First, there was a piece in the Globe and Mail under the headline “Dear Diary: an endangered species in the age of Twitter.” Then I came across Amy Baskin’s article in the May issue of More in which she analyzed her life-long relationship with her journals, stored in a plastic bin in her basement labelled “Amy’s Memory Box.” Both stories were still fresh in my mind when it came time to decide what to name my new online blog.
Whether you call it a diary or a journal, the physical paper-using place where one jots down ideas or confesses their thoughts is often some sort of notebook.
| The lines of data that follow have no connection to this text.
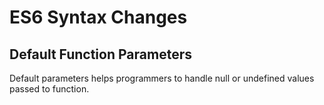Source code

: # ES6 Syntax Changes

## Default Function Parameters

Default parameters helps programmers to handle null  or undefined values  passed to function.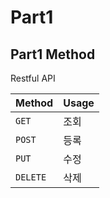 # Part1


## Part1 Method

Restful API


Method     | Usage
-------- | -----
`GET`    | 조회
`POST`   | 등록
`PUT`    | 수정
`DELETE` | 삭제
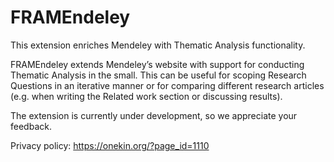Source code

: # FRAMEndeley

This extension enriches Mendeley with Thematic Analysis functionality.

FRAMEndeley extends Mendeley’s website with support for conducting Thematic Analysis in the small. This can be useful for scoping Research Questions in an iterative manner or for comparing different research articles (e.g. when writing the Related work section or discussing results).

The extension is currently under development, so we appreciate your feedback.

Privacy policy: https://onekin.org/?page_id=1110

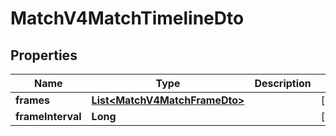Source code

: 
# MatchV4MatchTimelineDto

## Properties
Name | Type | Description | Notes
------------ | ------------- | ------------- | -------------
**frames** | [**List&lt;MatchV4MatchFrameDto&gt;**](MatchV4MatchFrameDto.md) |  |  [optional]
**frameInterval** | **Long** |  |  [optional]



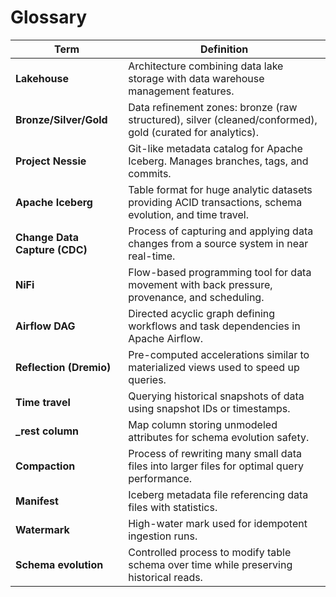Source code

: # Glossary

| Term | Definition |
|------|------------|
| **Lakehouse** | Architecture combining data lake storage with data warehouse management features. |
| **Bronze/Silver/Gold** | Data refinement zones: bronze (raw structured), silver (cleaned/conformed), gold (curated for analytics). |
| **Project Nessie** | Git-like metadata catalog for Apache Iceberg. Manages branches, tags, and commits. |
| **Apache Iceberg** | Table format for huge analytic datasets providing ACID transactions, schema evolution, and time travel. |
| **Change Data Capture (CDC)** | Process of capturing and applying data changes from a source system in near real-time. |
| **NiFi** | Flow-based programming tool for data movement with back pressure, provenance, and scheduling. |
| **Airflow DAG** | Directed acyclic graph defining workflows and task dependencies in Apache Airflow. |
| **Reflection (Dremio)** | Pre-computed accelerations similar to materialized views used to speed up queries. |
| **Time travel** | Querying historical snapshots of data using snapshot IDs or timestamps. |
| **_rest column** | Map column storing unmodeled attributes for schema evolution safety. |
| **Compaction** | Process of rewriting many small data files into larger files for optimal query performance. |
| **Manifest** | Iceberg metadata file referencing data files with statistics. |
| **Watermark** | High-water mark used for idempotent ingestion runs. |
| **Schema evolution** | Controlled process to modify table schema over time while preserving historical reads. |

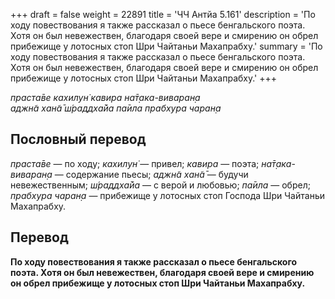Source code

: +++
draft = false
weight = 22891
title = 'ЧЧ Антйа 5.161'
description = 'По ходу повествования я также рассказал о пьесе бенгальского поэта. Хотя он был невежествен, благодаря своей вере и смирению он обрел прибежище у лотосных стоп Шри Чайтаньи Махапрабху.'
summary = 'По ходу повествования я также рассказал о пьесе бенгальского поэта. Хотя он был невежествен, благодаря своей вере и смирению он обрел прибежище у лотосных стоп Шри Чайтаньи Махапрабху.'
+++

_праста̄ве кахилун̇ кавира на̄т̣ака-виваран̣а  
аджн̃а хан̃а̄ ш́раддха̄йа па̄ила прабхура чаран̣а_

## Пословный перевод

_праста̄ве_ — по ходу; _кахилун̇_ — привел; _кавира_ — поэта; _на̄т̣ака_\-_виваран̣а_ — содержание пьесы; _аджн̃а_ _хан̃а̄_ — будучи невежественным; _ш́раддха̄йа_ — с верой и любовью; _па̄ила_ — обрел; _прабхура_ _чаран̣а_ — прибежище у лотосных стоп Господа Шри Чайтаньи Махапрабху.

## Перевод

**По ходу повествования я также рассказал о пьесе бенгальского поэта. Хотя он был невежествен, благодаря своей вере и смирению он обрел прибежище у лотосных стоп Шри Чайтаньи Махапрабху.**
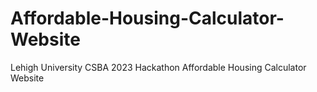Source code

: # Affordable-Housing-Calculator-Website
Lehigh University CSBA 2023 Hackathon Affordable Housing Calculator Website
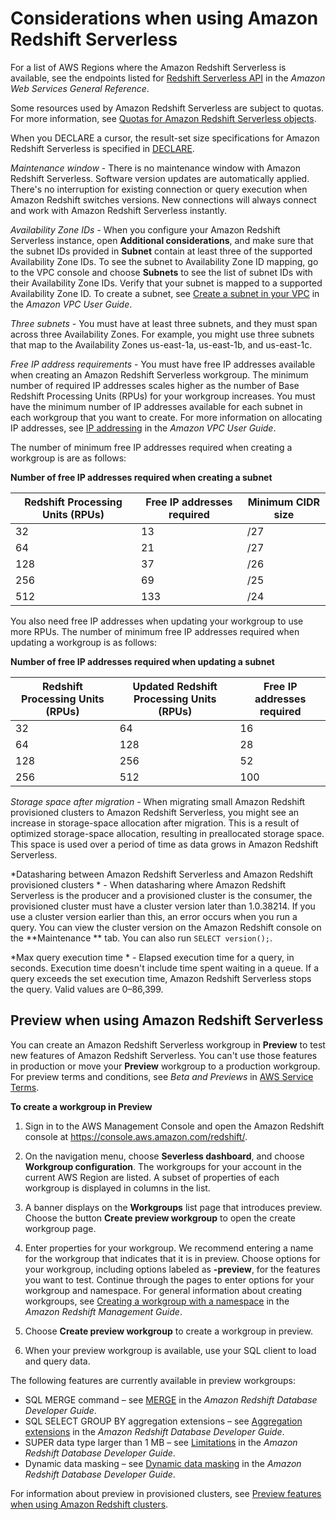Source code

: # Considerations when using Amazon Redshift Serverless<a name="serverless-known-issues"></a>

For a list of AWS Regions where the Amazon Redshift Serverless is available, see the endpoints listed for [Redshift Serverless API](https://docs.aws.amazon.com/general/latest/gr/redshift-service.html) in the *Amazon Web Services General Reference*\.

Some resources used by Amazon Redshift Serverless are subject to quotas\. For more information, see [Quotas for Amazon Redshift Serverless objects](amazon-redshift-limits.md#serverless-limits-account)\. 

When you DECLARE a cursor, the result\-set size specifications for Amazon Redshift Serverless is specified in [DECLARE](https://docs.aws.amazon.com/redshift/latest/dg/declare.html)\.

*Maintenance window* \- There is no maintenance window with Amazon Redshift Serverless\. Software version updates are automatically applied\. There's no interruption for existing connection or query execution when Amazon Redshift switches versions\. New connections will always connect and work with Amazon Redshift Serverless instantly\.

*Availability Zone IDs* \- When you configure your Amazon Redshift Serverless instance, open **Additional considerations**, and make sure that the subnet IDs provided in **Subnet** contain at least three of the supported Availability Zone IDs\. To see the subnet to Availability Zone ID mapping, go to the VPC console and choose **Subnets** to see the list of subnet IDs with their Availability Zone IDs\. Verify that your subnet is mapped to a supported Availability Zone ID\. To create a subnet, see [Create a subnet in your VPC](https://docs.aws.amazon.com/vpc/latest/userguide/working-with-vpcs.html#AddaSubnet) in the *Amazon VPC User Guide*\. 

*Three subnets* \- You must have at least three subnets, and they must span across three Availability Zones\. For example, you might use three subnets that map to the Availability Zones us\-east\-1a, us\-east\-1b, and us\-east\-1c\.

*Free IP address requirements* \- You must have free IP addresses available when creating an Amazon Redshift Serverless workgroup\. The minimum number of required IP addresses scales higher as the number of Base Redshift Processing Units \(RPUs\) for your workgroup increases\. You must have the minimum number of IP addresses available for each subnet in each workgroup that you want to create\. For more information on allocating IP addresses, see [IP addressing](https://docs.aws.amazon.com/vpc/latest/userguide/how-it-works.html#vpc-ip-addressing) in the *Amazon VPC User Guide*\.

The number of minimum free IP addresses required when creating a workgroup is are as follows: 


**Number of free IP addresses required when creating a subnet**  

| Redshift Processing Units \(RPUs\) | Free IP addresses required | Minimum CIDR size | 
| --- | --- | --- | 
| 32 | 13 | /27 | 
| 64 | 21 | /27 | 
| 128 | 37 | /26 | 
| 256 | 69 | /25 | 
| 512 | 133 | /24 | 

You also need free IP addresses when updating your workgroup to use more RPUs\. The number of minimum free IP addresses required when updating a workgroup is as follows: 


**Number of free IP addresses required when updating a subnet**  

| Redshift Processing Units \(RPUs\) | Updated Redshift Processing Units \(RPUs\) | Free IP addresses required | 
| --- | --- | --- | 
| 32 | 64 | 16 | 
| 64 | 128 | 28 | 
| 128 | 256 | 52 | 
| 256 | 512 | 100 | 

*Storage space after migration* \- When migrating small Amazon Redshift provisioned clusters to Amazon Redshift Serverless, you might see an increase in storage\-space allocation after migration\. This is a result of optimized storage\-space allocation, resulting in preallocated storage space\. This space is used over a period of time as data grows in Amazon Redshift Serverless\.

*Datasharing between Amazon Redshift Serverless and Amazon Redshift provisioned clusters * \- When datasharing where Amazon Redshift Serverless is the producer and a provisioned cluster is the consumer, the provisioned cluster must have a cluster version later than 1\.0\.38214\. If you use a cluster version earlier than this, an error occurs when you run a query\. You can view the cluster version on the Amazon Redshift console on the **Maintenance ** tab\. You can also run `SELECT version();`\.

*Max query execution time * \- Elapsed execution time for a query, in seconds\. Execution time doesn't include time spent waiting in a queue\. If a query exceeds the set execution time, Amazon Redshift Serverless stops the query\. Valid values are 0–86,399\.

## Preview when using Amazon Redshift Serverless<a name="serverless-preview"></a>

You can create an Amazon Redshift Serverless workgroup in **Preview** to test new features of Amazon Redshift Serverless\. You can't use those features in production or move your **Preview** workgroup to a production workgroup\. For preview terms and conditions, see *Beta and Previews* in [AWS Service Terms](https://aws.amazon.com/service-terms/)\.

**To create a workgroup in **Preview****

1. Sign in to the AWS Management Console and open the Amazon Redshift console at [https://console\.aws\.amazon\.com/redshift/](https://console.aws.amazon.com/redshift/)\.

1. On the navigation menu, choose **Severless dashboard**, and choose **Workgroup configuration**\. The workgroups for your account in the current AWS Region are listed\. A subset of properties of each workgroup is displayed in columns in the list\.

1. A banner displays on the **Workgroups** list page that introduces preview\. Choose the button **Create preview workgroup** to open the create workgroup page\.

1. Enter properties for your workgroup\. We recommend entering a name for the workgroup that indicates that it is in preview\. Choose options for your workgroup, including options labeled as **\-preview**, for the features you want to test\. Continue through the pages to enter options for your workgroup and namespace\. For general information about creating workgroups, see [Creating a workgroup with a namespace](https://docs.aws.amazon.com/redshift/latest/mgmt/serverless-console-workgroups-create-workgroup-wizard.html) in the *Amazon Redshift Management Guide*\.

1. Choose **Create preview workgroup** to create a workgroup in preview\.

1. When your preview workgroup is available, use your SQL client to load and query data\.

The following features are currently available in preview workgroups:
+ SQL MERGE command – see [MERGE](https://docs.aws.amazon.com/redshift/latest/dg/r_MERGE.html) in the *Amazon Redshift Database Developer Guide*\.
+ SQL SELECT GROUP BY aggregation extensions – see [Aggregation extensions](https://docs.aws.amazon.com/redshift/latest/dg/r_GROUP_BY_aggregation-extensions.html) in the *Amazon Redshift Database Developer Guide*\.
+ SUPER data type larger than 1 MB – see [Limitations](https://docs.aws.amazon.com/redshift/latest/dg/limitations-super.html) in the *Amazon Redshift Database Developer Guide*\.
+ Dynamic data masking – see [Dynamic data masking](https://docs.aws.amazon.com/redshift/latest/dg/t_ddm.html) in the *Amazon Redshift Database Developer Guide*\.

For information about preview in provisioned clusters, see [Preview features when using Amazon Redshift clusters](working-with-clusters.md#cluster-preview)\.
I decided to sort through 20 years’ of my own one night a few months ago, when I woke up and couldn’t get back to sleep. Most of them live in the wooden chest at the end my bed, along with my high school yearbooks and an assortment of this and that. At the time I counted 42. Wirebound Strathmore and Canson sketchbooks. Mead/Hilroy one-, two-, three-, five-subject notebooks. Hard and soft-cover Moleskines, lined or unlined, with or without elastic closures. An equal number not identifiable by any brand but by their colour (and perhaps the mood I was in when they were purchased, or the mood I wanted to be in when scribbling). Etc.
Death of the notebook, rise of the blog
In Liz Renzetti’s Globe story, the columnist interviewed Irving Finkel, the British Museum curator who spent a decade amassing 1,000 diaries belonging to everyone from Kurt Cobain, Anais Nin and Sylvia Plath to ordinary Britons who’d lived through two world wars. Finkel argues journal-writing is on its way out. ”People don’t write letters any more. They don’t keep vacation journals. They don’t even use pens.” Yes, yes, people are sitting in front of their computers and writing blogs, but, he says, “the blog is orientated toward everybody in the world reading it. Diaries are truthful, never corrupt, because there’s no agenda. There’s only one person reading it.”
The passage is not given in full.